#### Problem requirements:
Go through the material below and return each line with the string "Optional" in it.

#### Dataset extract:
- Opening Delimiter -
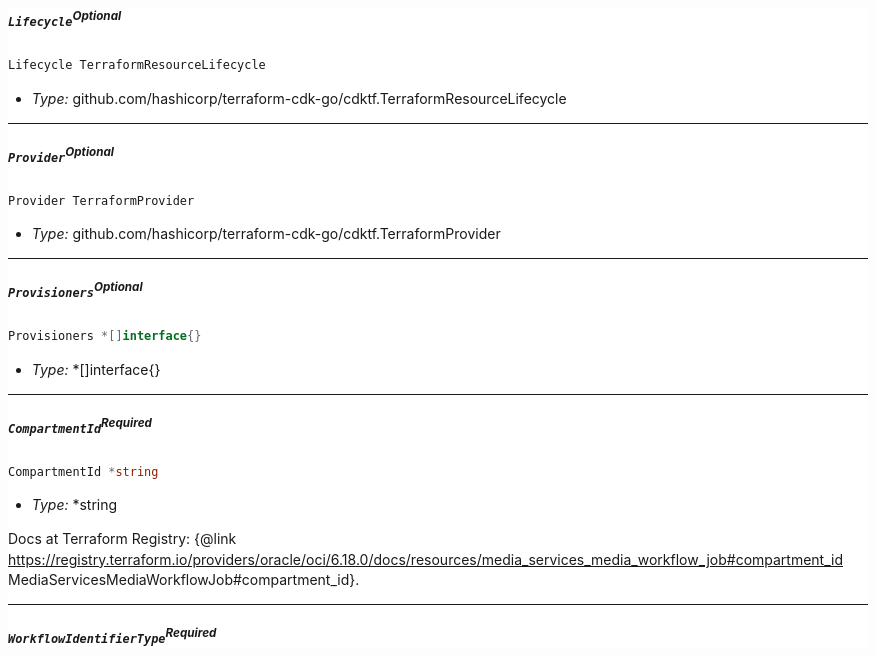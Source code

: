 ##### `Lifecycle`<sup>Optional</sup> <a name="Lifecycle" id="rhizo-co-terraform-provider-oci.mediaServicesMediaWorkflowJob.MediaServicesMediaWorkflowJobConfig.property.lifecycle"></a>

```go
Lifecycle TerraformResourceLifecycle
```

- *Type:* github.com/hashicorp/terraform-cdk-go/cdktf.TerraformResourceLifecycle

---

##### `Provider`<sup>Optional</sup> <a name="Provider" id="rhizo-co-terraform-provider-oci.mediaServicesMediaWorkflowJob.MediaServicesMediaWorkflowJobConfig.property.provider"></a>

```go
Provider TerraformProvider
```

- *Type:* github.com/hashicorp/terraform-cdk-go/cdktf.TerraformProvider

---

##### `Provisioners`<sup>Optional</sup> <a name="Provisioners" id="rhizo-co-terraform-provider-oci.mediaServicesMediaWorkflowJob.MediaServicesMediaWorkflowJobConfig.property.provisioners"></a>

```go
Provisioners *[]interface{}
```

- *Type:* *[]interface{}

---

##### `CompartmentId`<sup>Required</sup> <a name="CompartmentId" id="rhizo-co-terraform-provider-oci.mediaServicesMediaWorkflowJob.MediaServicesMediaWorkflowJobConfig.property.compartmentId"></a>

```go
CompartmentId *string
```

- *Type:* *string

Docs at Terraform Registry: {@link https://registry.terraform.io/providers/oracle/oci/6.18.0/docs/resources/media_services_media_workflow_job#compartment_id MediaServicesMediaWorkflowJob#compartment_id}.

---

##### `WorkflowIdentifierType`<sup>Required</sup> <a name="WorkflowIdentifierType" id="rhizo-co-terraform-provider-oci.mediaServicesMediaWorkflowJob.MediaServicesMediaWorkflowJobConfig.property.workflowIdentifierType"></a>
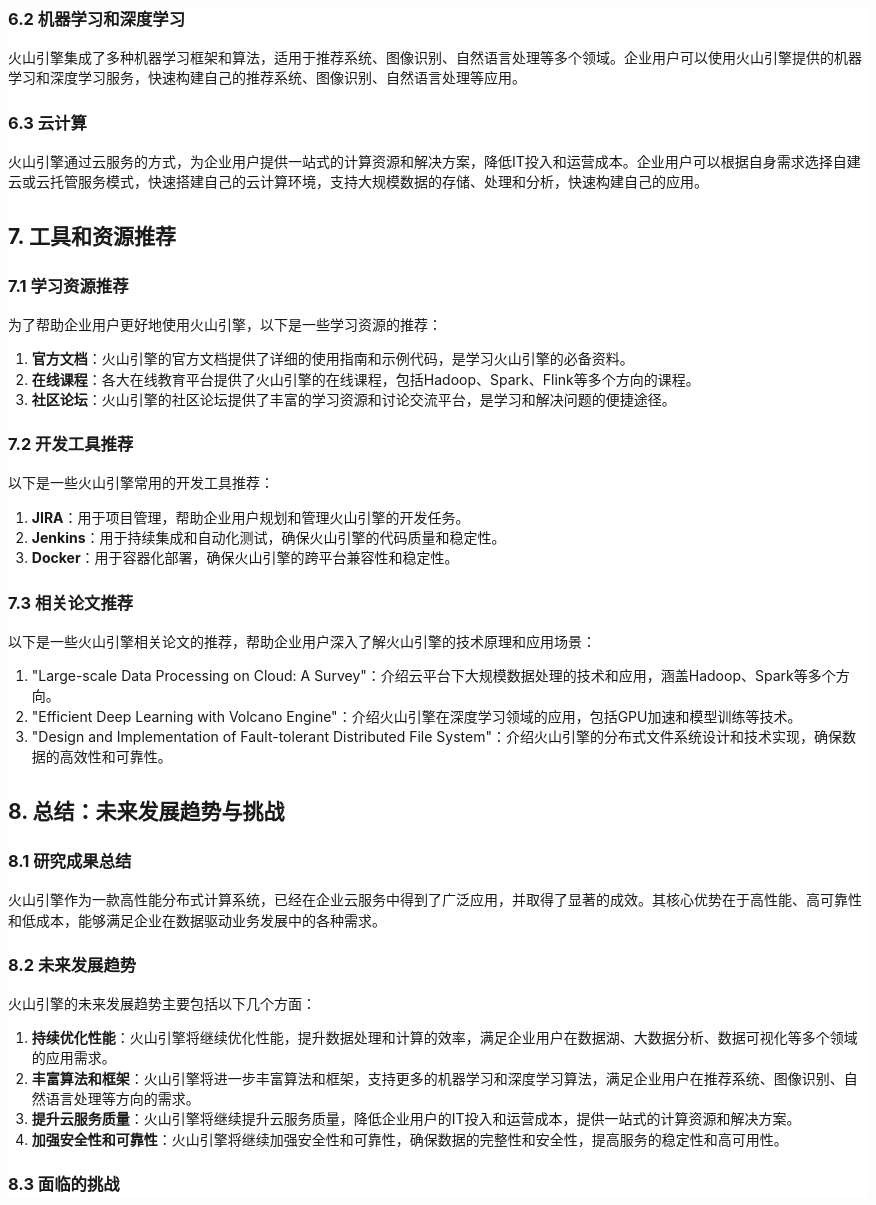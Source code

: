 ### 6.2 机器学习和深度学习

火山引擎集成了多种机器学习框架和算法，适用于推荐系统、图像识别、自然语言处理等多个领域。企业用户可以使用火山引擎提供的机器学习和深度学习服务，快速构建自己的推荐系统、图像识别、自然语言处理等应用。

### 6.3 云计算

火山引擎通过云服务的方式，为企业用户提供一站式的计算资源和解决方案，降低IT投入和运营成本。企业用户可以根据自身需求选择自建云或云托管服务模式，快速搭建自己的云计算环境，支持大规模数据的存储、处理和分析，快速构建自己的应用。

## 7. 工具和资源推荐

### 7.1 学习资源推荐

为了帮助企业用户更好地使用火山引擎，以下是一些学习资源的推荐：

1. **官方文档**：火山引擎的官方文档提供了详细的使用指南和示例代码，是学习火山引擎的必备资料。
2. **在线课程**：各大在线教育平台提供了火山引擎的在线课程，包括Hadoop、Spark、Flink等多个方向的课程。
3. **社区论坛**：火山引擎的社区论坛提供了丰富的学习资源和讨论交流平台，是学习和解决问题的便捷途径。

### 7.2 开发工具推荐

以下是一些火山引擎常用的开发工具推荐：

1. **JIRA**：用于项目管理，帮助企业用户规划和管理火山引擎的开发任务。
2. **Jenkins**：用于持续集成和自动化测试，确保火山引擎的代码质量和稳定性。
3. **Docker**：用于容器化部署，确保火山引擎的跨平台兼容性和稳定性。

### 7.3 相关论文推荐

以下是一些火山引擎相关论文的推荐，帮助企业用户深入了解火山引擎的技术原理和应用场景：

1. "Large-scale Data Processing on Cloud: A Survey"：介绍云平台下大规模数据处理的技术和应用，涵盖Hadoop、Spark等多个方向。
2. "Efficient Deep Learning with Volcano Engine"：介绍火山引擎在深度学习领域的应用，包括GPU加速和模型训练等技术。
3. "Design and Implementation of Fault-tolerant Distributed File System"：介绍火山引擎的分布式文件系统设计和技术实现，确保数据的高效性和可靠性。

## 8. 总结：未来发展趋势与挑战

### 8.1 研究成果总结

火山引擎作为一款高性能分布式计算系统，已经在企业云服务中得到了广泛应用，并取得了显著的成效。其核心优势在于高性能、高可靠性和低成本，能够满足企业在数据驱动业务发展中的各种需求。

### 8.2 未来发展趋势

火山引擎的未来发展趋势主要包括以下几个方面：

1. **持续优化性能**：火山引擎将继续优化性能，提升数据处理和计算的效率，满足企业用户在数据湖、大数据分析、数据可视化等多个领域的应用需求。
2. **丰富算法和框架**：火山引擎将进一步丰富算法和框架，支持更多的机器学习和深度学习算法，满足企业用户在推荐系统、图像识别、自然语言处理等方向的需求。
3. **提升云服务质量**：火山引擎将继续提升云服务质量，降低企业用户的IT投入和运营成本，提供一站式的计算资源和解决方案。
4. **加强安全性和可靠性**：火山引擎将继续加强安全性和可靠性，确保数据的完整性和安全性，提高服务的稳定性和高可用性。

### 8.3 面临的挑战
- Closing Delimiter -
#### Result for this task:
: ##### `Lifecycle`<sup>Optional</sup> <a name="Lifecycle" id="rhizo-co-terraform-provider-oci.mediaServicesMediaWorkflowJob.MediaServicesMediaWorkflowJobConfig.property.lifecycle"></a>
##### `Provider`<sup>Optional</sup> <a name="Provider" id="rhizo-co-terraform-provider-oci.mediaServicesMediaWorkflowJob.MediaServicesMediaWorkflowJobConfig.property.provider"></a>
##### `Provisioners`<sup>Optional</sup> <a name="Provisioners" id="rhizo-co-terraform-provider-oci.mediaServicesMediaWorkflowJob.MediaServicesMediaWorkflowJobConfig.property.provisioners"></a>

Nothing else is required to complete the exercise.